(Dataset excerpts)

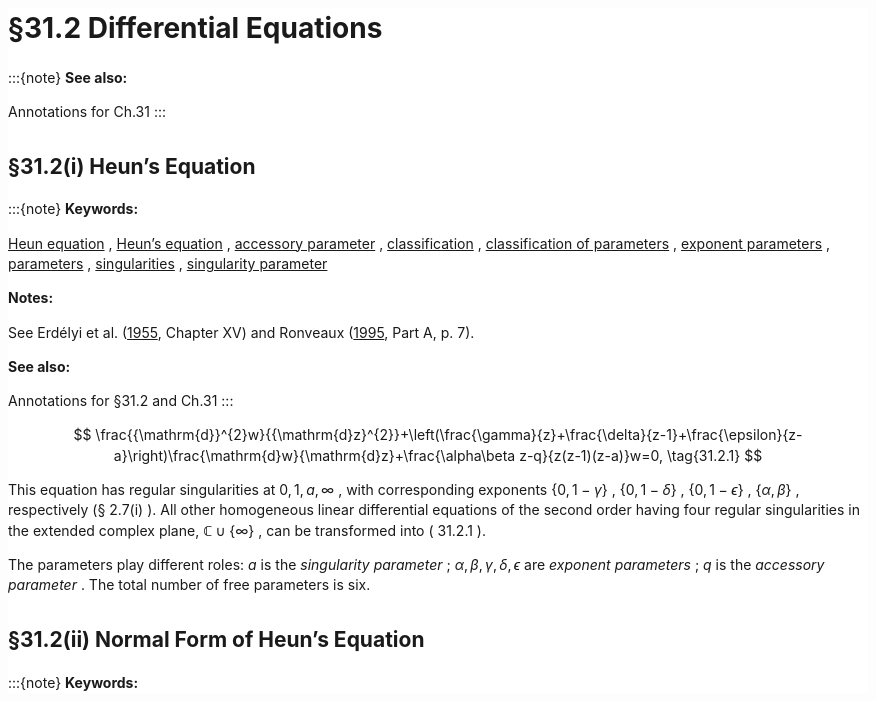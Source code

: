 # §31.2 Differential Equations

:::{note}
**See also:**

Annotations for Ch.31
:::


## §31.2(i) Heun’s Equation

:::{note}
**Keywords:**

[Heun equation](http://dlmf.nist.gov/search/search?q=Heun%20equation) , [Heun’s equation](http://dlmf.nist.gov/search/search?q=Heun%20equation) , [accessory parameter](http://dlmf.nist.gov/search/search?q=accessory%20parameter) , [classification](http://dlmf.nist.gov/search/search?q=classification) , [classification of parameters](http://dlmf.nist.gov/search/search?q=classification%20of%20parameters) , [exponent parameters](http://dlmf.nist.gov/search/search?q=exponent%20parameters) , [parameters](http://dlmf.nist.gov/search/search?q=parameters) , [singularities](http://dlmf.nist.gov/search/search?q=singularities) , [singularity parameter](http://dlmf.nist.gov/search/search?q=singularity%20parameter)

**Notes:**

See Erdélyi et al. ([1955](./bib/E.html#bib755 "Higher Transcendental Functions. Vol. III"), Chapter XV) and Ronveaux ([1995](./bib/R.html#bib1965 "Heun’s Differential Equations"), Part A, p. 7).

**See also:**

Annotations for §31.2 and Ch.31
:::


<a id="E1"></a>
$$
\frac{{\mathrm{d}}^{2}w}{{\mathrm{d}z}^{2}}+\left(\frac{\gamma}{z}+\frac{\delta}{z-1}+\frac{\epsilon}{z-a}\right)\frac{\mathrm{d}w}{\mathrm{d}z}+\frac{\alpha\beta z-q}{z(z-1)(z-a)}w=0, \tag{31.2.1}
$$

This equation has regular singularities at $0,1,a,\infty$ , with corresponding exponents $\{0,1-\gamma\}$ , $\{0,1-\delta\}$ , $\{0,1-\epsilon\}$ , $\{\alpha,\beta\}$ , respectively (§ 2.7(i) ). All other homogeneous linear differential equations of the second order having four regular singularities in the extended complex plane, $\mathbb{C}\cup\{\infty\}$ , can be transformed into ( 31.2.1 ).

The parameters play different roles: $a$ is the *singularity parameter* ; $\alpha,\beta,\gamma,\delta,\epsilon$ are *exponent parameters* ; $q$ is the *accessory parameter* . The total number of free parameters is six.


## §31.2(ii) Normal Form of Heun’s Equation

:::{note}
**Keywords:**

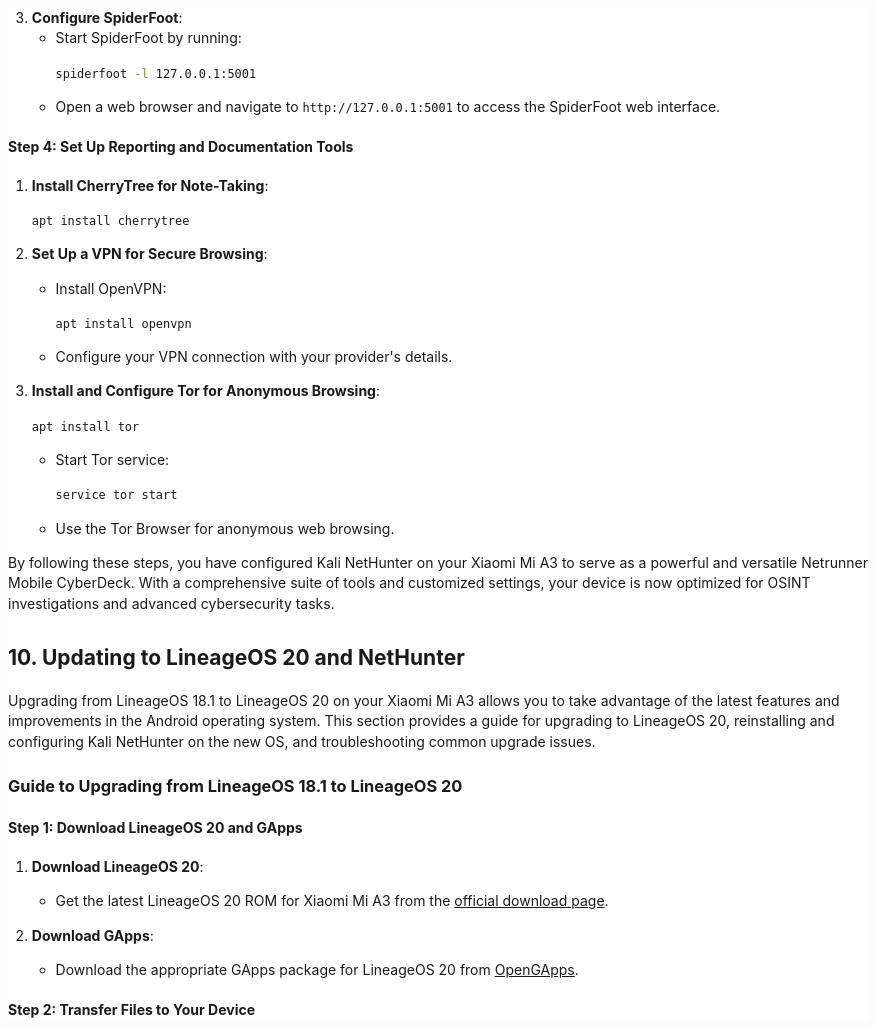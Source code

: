 3. **Configure SpiderFoot**:
   - Start SpiderFoot by running:
     ```bash
     spiderfoot -l 127.0.0.1:5001
     ```
   - Open a web browser and navigate to `http://127.0.0.1:5001` to access the SpiderFoot web interface.

#### Step 4: Set Up Reporting and Documentation Tools

1. **Install CherryTree for Note-Taking**:
   ```bash
   apt install cherrytree
   ```

2. **Set Up a VPN for Secure Browsing**:
   - Install OpenVPN:
     ```bash
     apt install openvpn
     ```
   - Configure your VPN connection with your provider's details.

3. **Install and Configure Tor for Anonymous Browsing**:
   ```bash
   apt install tor
   ```
   - Start Tor service:
     ```bash
     service tor start
     ```
   - Use the Tor Browser for anonymous web browsing.

By following these steps, you have configured Kali NetHunter on your Xiaomi Mi A3 to serve as a powerful and versatile Netrunner Mobile CyberDeck. With a comprehensive suite of tools and customized settings, your device is now optimized for OSINT investigations and advanced cybersecurity tasks.

## 10. Updating to LineageOS 20 and NetHunter

Upgrading from LineageOS 18.1 to LineageOS 20 on your Xiaomi Mi A3 allows you to take advantage of the latest features and improvements in the Android operating system. This section provides a guide for upgrading to LineageOS 20, reinstalling and configuring Kali NetHunter on the new OS, and troubleshooting common upgrade issues.

### Guide to Upgrading from LineageOS 18.1 to LineageOS 20

#### Step 1: Download LineageOS 20 and GApps

1. **Download LineageOS 20**: 
   - Get the latest LineageOS 20 ROM for Xiaomi Mi A3 from the [official download page](https://xdaforums.com/t/unofficial-rom-13-lineageos-20.4552703/).

2. **Download GApps**: 
   - Download the appropriate GApps package for LineageOS 20 from [OpenGApps](https://opengapps.org/).

#### Step 2: Transfer Files to Your Device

How to complete this task → Leaving the pictures out, set down all of the data again exactly.

Completed task →
Source code

: # §31.2 Differential Equations

:::{note}
**See also:**

Annotations for Ch.31
:::


## §31.2(i) Heun’s Equation

:::{note}
**Keywords:**

[Heun equation](http://dlmf.nist.gov/search/search?q=Heun%20equation) , [Heun’s equation](http://dlmf.nist.gov/search/search?q=Heun%20equation) , [accessory parameter](http://dlmf.nist.gov/search/search?q=accessory%20parameter) , [classification](http://dlmf.nist.gov/search/search?q=classification) , [classification of parameters](http://dlmf.nist.gov/search/search?q=classification%20of%20parameters) , [exponent parameters](http://dlmf.nist.gov/search/search?q=exponent%20parameters) , [parameters](http://dlmf.nist.gov/search/search?q=parameters) , [singularities](http://dlmf.nist.gov/search/search?q=singularities) , [singularity parameter](http://dlmf.nist.gov/search/search?q=singularity%20parameter)

**Notes:**

See Erdélyi et al. ([1955](./bib/E.html#bib755 "Higher Transcendental Functions. Vol. III"), Chapter XV) and Ronveaux ([1995](./bib/R.html#bib1965 "Heun’s Differential Equations"), Part A, p. 7).

**See also:**

Annotations for §31.2 and Ch.31
:::


<a id="E1"></a>
$$
\frac{{\mathrm{d}}^{2}w}{{\mathrm{d}z}^{2}}+\left(\frac{\gamma}{z}+\frac{\delta}{z-1}+\frac{\epsilon}{z-a}\right)\frac{\mathrm{d}w}{\mathrm{d}z}+\frac{\alpha\beta z-q}{z(z-1)(z-a)}w=0, \tag{31.2.1}
$$

This equation has regular singularities at $0,1,a,\infty$ , with corresponding exponents $\{0,1-\gamma\}$ , $\{0,1-\delta\}$ , $\{0,1-\epsilon\}$ , $\{\alpha,\beta\}$ , respectively (§ 2.7(i) ). All other homogeneous linear differential equations of the second order having four regular singularities in the extended complex plane, $\mathbb{C}\cup\{\infty\}$ , can be transformed into ( 31.2.1 ).

The parameters play different roles: $a$ is the *singularity parameter* ; $\alpha,\beta,\gamma,\delta,\epsilon$ are *exponent parameters* ; $q$ is the *accessory parameter* . The total number of free parameters is six.


## §31.2(ii) Normal Form of Heun’s Equation

:::{note}
**Keywords:**

Source code

: 3. **Configure SpiderFoot**:
   - Start SpiderFoot by running:
     ```bash
     spiderfoot -l 127.0.0.1:5001
     ```
   - Open a web browser and navigate to `http://127.0.0.1:5001` to access the SpiderFoot web interface.

#### Step 4: Set Up Reporting and Documentation Tools

1. **Install CherryTree for Note-Taking**:
   ```bash
   apt install cherrytree
   ```

2. **Set Up a VPN for Secure Browsing**:
   - Install OpenVPN:
     ```bash
     apt install openvpn
     ```
   - Configure your VPN connection with your provider's details.

3. **Install and Configure Tor for Anonymous Browsing**:
   ```bash
   apt install tor
   ```
   - Start Tor service:
     ```bash
     service tor start
     ```
   - Use the Tor Browser for anonymous web browsing.

By following these steps, you have configured Kali NetHunter on your Xiaomi Mi A3 to serve as a powerful and versatile Netrunner Mobile CyberDeck. With a comprehensive suite of tools and customized settings, your device is now optimized for OSINT investigations and advanced cybersecurity tasks.

## 10. Updating to LineageOS 20 and NetHunter

Upgrading from LineageOS 18.1 to LineageOS 20 on your Xiaomi Mi A3 allows you to take advantage of the latest features and improvements in the Android operating system. This section provides a guide for upgrading to LineageOS 20, reinstalling and configuring Kali NetHunter on the new OS, and troubleshooting common upgrade issues.

### Guide to Upgrading from LineageOS 18.1 to LineageOS 20

#### Step 1: Download LineageOS 20 and GApps

1. **Download LineageOS 20**: 
   - Get the latest LineageOS 20 ROM for Xiaomi Mi A3 from the [official download page](https://xdaforums.com/t/unofficial-rom-13-lineageos-20.4552703/).

2. **Download GApps**: 
   - Download the appropriate GApps package for LineageOS 20 from [OpenGApps](https://opengapps.org/).

#### Step 2: Transfer Files to Your Device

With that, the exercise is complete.